Exercise aim: Where in the records does the word "which" appear? Copy each line that holds it.

=== Begin Enclosure ===

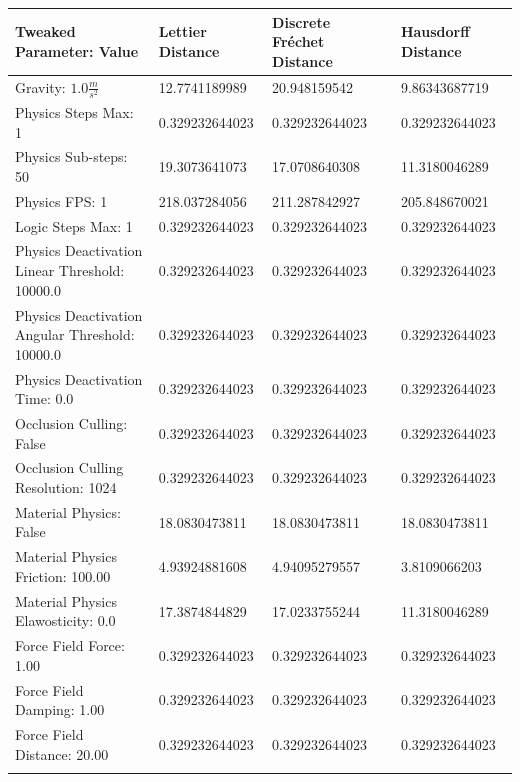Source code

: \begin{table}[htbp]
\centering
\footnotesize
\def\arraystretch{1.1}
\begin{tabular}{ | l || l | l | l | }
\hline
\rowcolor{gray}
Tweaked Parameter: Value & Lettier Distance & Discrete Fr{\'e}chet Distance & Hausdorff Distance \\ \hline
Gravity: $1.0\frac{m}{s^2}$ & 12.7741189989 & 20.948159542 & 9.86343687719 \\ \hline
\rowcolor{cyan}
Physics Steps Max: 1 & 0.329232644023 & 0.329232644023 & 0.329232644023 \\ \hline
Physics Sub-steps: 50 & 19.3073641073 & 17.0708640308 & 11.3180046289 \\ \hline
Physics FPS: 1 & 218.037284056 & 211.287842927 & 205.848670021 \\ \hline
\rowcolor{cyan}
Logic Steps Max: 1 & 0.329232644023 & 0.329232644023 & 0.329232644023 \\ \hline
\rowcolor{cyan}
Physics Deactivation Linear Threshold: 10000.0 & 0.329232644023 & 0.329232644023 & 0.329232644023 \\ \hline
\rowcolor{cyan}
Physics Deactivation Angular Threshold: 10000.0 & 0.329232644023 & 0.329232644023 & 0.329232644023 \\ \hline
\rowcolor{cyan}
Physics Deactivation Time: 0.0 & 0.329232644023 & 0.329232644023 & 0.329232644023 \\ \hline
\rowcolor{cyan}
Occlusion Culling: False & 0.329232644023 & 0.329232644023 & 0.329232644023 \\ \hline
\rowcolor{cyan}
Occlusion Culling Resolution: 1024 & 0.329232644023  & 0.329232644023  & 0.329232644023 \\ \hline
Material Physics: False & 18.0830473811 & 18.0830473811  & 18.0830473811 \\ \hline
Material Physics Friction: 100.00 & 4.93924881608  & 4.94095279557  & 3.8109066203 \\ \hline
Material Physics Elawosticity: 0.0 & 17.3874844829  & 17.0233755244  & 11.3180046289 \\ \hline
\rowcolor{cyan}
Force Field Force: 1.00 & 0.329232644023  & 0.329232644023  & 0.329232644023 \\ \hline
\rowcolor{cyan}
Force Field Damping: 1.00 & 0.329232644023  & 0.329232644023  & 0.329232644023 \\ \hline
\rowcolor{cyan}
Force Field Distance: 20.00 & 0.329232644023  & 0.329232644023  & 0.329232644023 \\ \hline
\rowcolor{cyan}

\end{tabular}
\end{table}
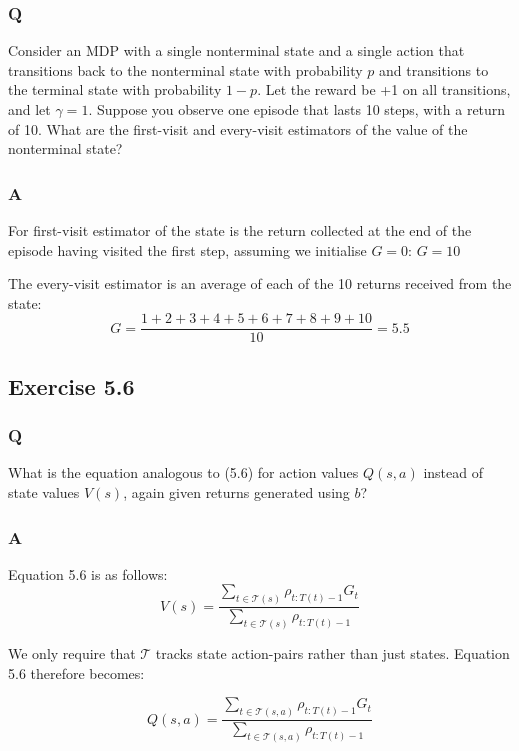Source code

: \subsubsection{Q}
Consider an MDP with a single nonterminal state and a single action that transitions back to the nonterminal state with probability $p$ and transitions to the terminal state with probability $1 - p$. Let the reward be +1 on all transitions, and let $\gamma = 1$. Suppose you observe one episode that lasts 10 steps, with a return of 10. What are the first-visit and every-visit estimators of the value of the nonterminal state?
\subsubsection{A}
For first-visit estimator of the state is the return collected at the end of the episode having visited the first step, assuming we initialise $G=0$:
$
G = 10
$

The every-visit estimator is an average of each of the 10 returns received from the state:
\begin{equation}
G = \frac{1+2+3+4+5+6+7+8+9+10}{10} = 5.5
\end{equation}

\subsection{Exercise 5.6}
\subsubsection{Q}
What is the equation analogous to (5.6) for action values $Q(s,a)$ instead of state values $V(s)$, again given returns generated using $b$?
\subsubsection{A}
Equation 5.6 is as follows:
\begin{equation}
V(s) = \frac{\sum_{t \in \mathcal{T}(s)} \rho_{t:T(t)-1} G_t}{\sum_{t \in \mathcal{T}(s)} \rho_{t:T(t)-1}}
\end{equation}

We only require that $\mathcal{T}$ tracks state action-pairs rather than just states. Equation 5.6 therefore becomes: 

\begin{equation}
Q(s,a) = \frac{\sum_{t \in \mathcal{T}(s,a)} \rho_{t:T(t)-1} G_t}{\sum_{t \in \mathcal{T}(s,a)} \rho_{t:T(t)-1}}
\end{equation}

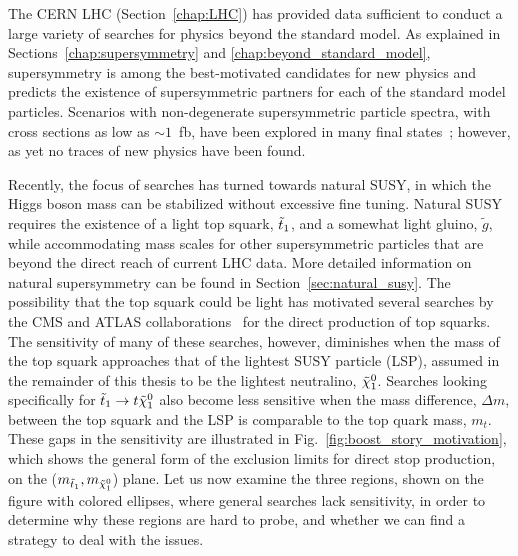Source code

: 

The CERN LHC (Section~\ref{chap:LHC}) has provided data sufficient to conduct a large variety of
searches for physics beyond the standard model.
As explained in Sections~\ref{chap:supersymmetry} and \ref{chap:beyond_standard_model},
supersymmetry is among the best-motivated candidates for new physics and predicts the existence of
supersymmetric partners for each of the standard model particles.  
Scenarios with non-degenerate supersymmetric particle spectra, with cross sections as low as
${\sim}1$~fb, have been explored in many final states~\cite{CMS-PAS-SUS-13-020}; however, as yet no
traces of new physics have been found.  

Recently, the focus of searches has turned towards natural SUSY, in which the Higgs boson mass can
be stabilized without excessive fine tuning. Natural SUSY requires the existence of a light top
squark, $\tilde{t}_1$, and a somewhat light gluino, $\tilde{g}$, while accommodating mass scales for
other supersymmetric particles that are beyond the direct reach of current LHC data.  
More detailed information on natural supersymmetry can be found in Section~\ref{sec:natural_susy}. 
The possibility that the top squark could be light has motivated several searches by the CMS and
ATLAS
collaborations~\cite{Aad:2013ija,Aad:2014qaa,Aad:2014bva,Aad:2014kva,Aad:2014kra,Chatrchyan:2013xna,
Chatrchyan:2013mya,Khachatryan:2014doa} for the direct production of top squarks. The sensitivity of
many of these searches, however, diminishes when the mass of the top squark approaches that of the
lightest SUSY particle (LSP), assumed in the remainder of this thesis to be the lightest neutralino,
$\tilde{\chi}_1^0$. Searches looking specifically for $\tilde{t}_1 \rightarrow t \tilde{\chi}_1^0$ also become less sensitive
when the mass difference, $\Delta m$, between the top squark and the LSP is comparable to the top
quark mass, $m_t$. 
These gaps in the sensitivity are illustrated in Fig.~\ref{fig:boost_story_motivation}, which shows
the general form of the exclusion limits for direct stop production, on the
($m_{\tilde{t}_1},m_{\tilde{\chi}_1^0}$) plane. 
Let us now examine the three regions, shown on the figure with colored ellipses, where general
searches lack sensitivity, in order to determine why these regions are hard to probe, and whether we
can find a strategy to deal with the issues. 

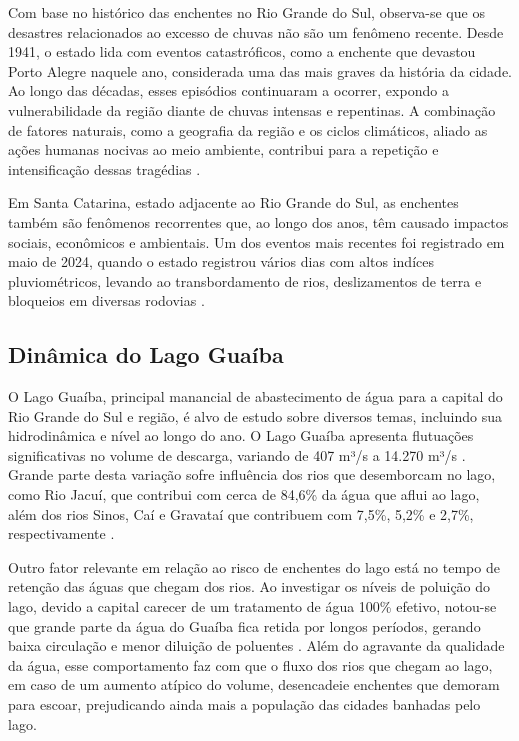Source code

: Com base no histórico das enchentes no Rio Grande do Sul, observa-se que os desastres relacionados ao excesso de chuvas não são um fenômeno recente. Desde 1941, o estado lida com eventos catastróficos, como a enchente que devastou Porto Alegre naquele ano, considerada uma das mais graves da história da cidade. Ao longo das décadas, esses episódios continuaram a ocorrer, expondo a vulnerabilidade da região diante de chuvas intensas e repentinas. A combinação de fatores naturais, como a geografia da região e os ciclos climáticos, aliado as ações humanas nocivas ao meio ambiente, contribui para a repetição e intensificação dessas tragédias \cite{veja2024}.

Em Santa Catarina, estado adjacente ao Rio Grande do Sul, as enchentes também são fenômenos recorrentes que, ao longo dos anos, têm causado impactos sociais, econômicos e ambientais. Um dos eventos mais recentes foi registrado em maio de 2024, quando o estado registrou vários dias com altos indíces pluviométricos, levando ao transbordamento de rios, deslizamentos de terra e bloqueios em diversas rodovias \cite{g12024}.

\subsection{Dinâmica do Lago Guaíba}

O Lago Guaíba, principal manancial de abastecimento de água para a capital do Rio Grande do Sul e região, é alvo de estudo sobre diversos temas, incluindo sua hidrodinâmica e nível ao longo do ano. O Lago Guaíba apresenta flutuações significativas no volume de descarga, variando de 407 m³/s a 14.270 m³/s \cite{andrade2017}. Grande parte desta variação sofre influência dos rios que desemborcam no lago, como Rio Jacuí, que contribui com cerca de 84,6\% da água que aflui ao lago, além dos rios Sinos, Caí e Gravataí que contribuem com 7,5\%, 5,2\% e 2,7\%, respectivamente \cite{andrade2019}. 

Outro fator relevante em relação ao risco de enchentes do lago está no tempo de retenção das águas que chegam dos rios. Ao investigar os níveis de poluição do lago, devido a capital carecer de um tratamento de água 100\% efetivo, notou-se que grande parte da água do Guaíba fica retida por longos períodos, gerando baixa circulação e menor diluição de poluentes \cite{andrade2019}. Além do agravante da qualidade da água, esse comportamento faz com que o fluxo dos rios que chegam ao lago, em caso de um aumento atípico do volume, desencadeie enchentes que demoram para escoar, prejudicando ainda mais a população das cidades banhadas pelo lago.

=== End Enclosure ===

Answer:
Recently, the focus of searches has turned towards natural SUSY, in which the Higgs boson mass can
These gaps in the sensitivity are illustrated in Fig.~\ref{fig:boost_story_motivation}, which shows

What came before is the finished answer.